To measure participants’ subjective emotional valence, we used an affective slider (Betella and Verschure, Reference Betella and Verschure2016; see Figure 1). Every 3–5 trials throughout the task (randomly jittered; 56 times in total), participants used the computer mouse to rate the valence of their current subjective emotional state from ‘extremely unhappy’ (left) to ‘extremely happy’ (right), with emoji symbols used as anchors.
Each participant completed a total of 212 trials (101 free-choice, 101 forced-choice, 10 attention-check) over 4 blocks of 53 trials each, with the order of trials randomized across participants. The 10 attention-check trials were used to identify inattentive participants; in these trials, one of the two cards was unambiguously better than the other (i.e., the worst possible payout from the correct card was greater than the best possible outcome from the incorrect card). Participants who responded incorrectly to more than one attention-check trial across the experiment were excluded from all further analyses.
2.4. Data analysis
The primary aim of our data analysis was to investigate the extent to which we could predict participants’ trial-by-trial choices in the risky decision-making task using the preceding self-reports of their subjective emotional valence.

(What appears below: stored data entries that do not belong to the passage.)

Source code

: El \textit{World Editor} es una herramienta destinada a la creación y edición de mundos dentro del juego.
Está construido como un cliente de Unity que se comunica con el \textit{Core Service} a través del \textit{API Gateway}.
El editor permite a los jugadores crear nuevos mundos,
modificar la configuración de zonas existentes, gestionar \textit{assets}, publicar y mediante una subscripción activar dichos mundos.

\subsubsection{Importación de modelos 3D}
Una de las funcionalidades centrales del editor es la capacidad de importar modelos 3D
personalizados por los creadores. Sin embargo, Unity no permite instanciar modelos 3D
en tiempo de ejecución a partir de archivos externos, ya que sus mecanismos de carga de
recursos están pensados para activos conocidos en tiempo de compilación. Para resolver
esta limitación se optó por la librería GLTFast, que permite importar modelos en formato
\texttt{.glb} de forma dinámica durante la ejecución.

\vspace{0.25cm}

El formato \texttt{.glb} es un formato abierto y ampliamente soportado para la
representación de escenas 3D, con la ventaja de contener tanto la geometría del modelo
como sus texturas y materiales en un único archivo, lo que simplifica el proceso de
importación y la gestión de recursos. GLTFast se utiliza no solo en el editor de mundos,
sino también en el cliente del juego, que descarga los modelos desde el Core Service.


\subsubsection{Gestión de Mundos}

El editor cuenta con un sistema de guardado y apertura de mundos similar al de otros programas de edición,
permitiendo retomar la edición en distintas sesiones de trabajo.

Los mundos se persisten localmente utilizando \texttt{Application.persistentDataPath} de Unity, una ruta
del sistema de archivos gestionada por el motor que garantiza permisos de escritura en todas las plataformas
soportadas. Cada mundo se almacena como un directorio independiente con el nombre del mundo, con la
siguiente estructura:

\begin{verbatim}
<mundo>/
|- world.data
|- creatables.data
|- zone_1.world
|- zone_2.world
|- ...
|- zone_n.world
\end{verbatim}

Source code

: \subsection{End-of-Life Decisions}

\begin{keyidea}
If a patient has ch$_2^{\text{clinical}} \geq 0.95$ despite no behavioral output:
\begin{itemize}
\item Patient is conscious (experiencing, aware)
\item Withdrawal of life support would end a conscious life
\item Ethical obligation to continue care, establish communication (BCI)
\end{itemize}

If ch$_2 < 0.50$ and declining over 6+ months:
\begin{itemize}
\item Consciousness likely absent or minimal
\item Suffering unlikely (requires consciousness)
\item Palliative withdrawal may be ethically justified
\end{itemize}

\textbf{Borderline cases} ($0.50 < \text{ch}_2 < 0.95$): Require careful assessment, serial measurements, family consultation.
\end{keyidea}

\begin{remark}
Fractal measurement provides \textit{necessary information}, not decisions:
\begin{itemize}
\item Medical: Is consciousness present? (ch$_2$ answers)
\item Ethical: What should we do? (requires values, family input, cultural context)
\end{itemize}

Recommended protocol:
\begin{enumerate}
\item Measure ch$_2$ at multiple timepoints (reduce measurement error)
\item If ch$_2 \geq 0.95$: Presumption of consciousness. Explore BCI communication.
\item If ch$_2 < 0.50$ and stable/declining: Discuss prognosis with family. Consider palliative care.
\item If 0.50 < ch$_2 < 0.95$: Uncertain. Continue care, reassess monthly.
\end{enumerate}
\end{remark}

To this end, we first conducted a set of model-agnostic regression analyses using self-reported affect data to predict choice behavior. We then followed up these regression analyses with prospect-theoretic computational modeling analyses.
For computational modeling analyses, we decomposed the observed emotion self-report time series into a between-participant variance component (representing between-participant differences in average emotional valence) and a within-participant variance component (representing the deviations of each momentary self-report from the reporting participant’s average emotional valence). This allowed us to investigate the extent to which parameters of a prospect-theory model covaried with each type of variance in subjective emotional valence.
2.4.1. Model-agnostic regression analyses
For model-agnostic regression analyses, data were analyzed using Bayesian mixed-effects regression analyses as implemented in the brms package for R. Models used a maximal random-effects structure, with random intercepts for participants and random slopes for all within-participant main effects and interactions (Barr et al., Reference Barr, Levy, Scheepers and Tily2013). Continuous predictors were z-scored with grand-mean centering. Affect self-report data were analyzed using a mixed-effects Bayesian linear regression analysis, and choice data were analyzed using a mixed-effects Bayesian logistic regression analysis. For analyses of choice data, the dependent variable was whether or not the participant chose the card that was presented on the right of the screen, and the main independent variables of interest were the difference in expected value between cards, the difference in variance between cards, and the interaction of each of these differences with both within-person and between-person difference in emotional state (see Section 2.4.2.2. for a mathematical definition of these variables). For within-person emotional valence, which varied across time during the task, a given emotion rating was assumed to predict choices until a subsequent emotion rating was made. With 101 free-choice trials per participant, this constituted a data set of 83,729 trials in total across the two experiments.
To account for the effects of previous-trial outcomes on risk attitudes (Brooks and Sokol-Hessner, Reference Brooks and Sokol-Hessner2020), all regression models also included a z-scored effect of the outcome amount in the previous trial (as well as the interaction of this previous-outcome variable with the current-trial difference in variance and expected value between cards). In this way, we were able to statistically distinguish the effects of previous outcomes on risk attitudes from the effects of emotional valence.
Regression models each used four independent chains of 4000 iterations each, with the first 1000 samples from each chain discarded to prevent dependence on starting values. We analyzed data from the two experiments separately, and coefficient estimates were treated as credibly different from zero if the 95% Bayesian highest density interval (HDI) excluded zero in both Experiment 1 and Experiment 2. Full details of all fixed and random effects included in logistic regressions are available in the Supplementary Material, Section S2, and full brms syntax for analyses is presented in Supplementary Material, Section S3. All analyses used default prior specifications as implemented in brms version 2.16.3.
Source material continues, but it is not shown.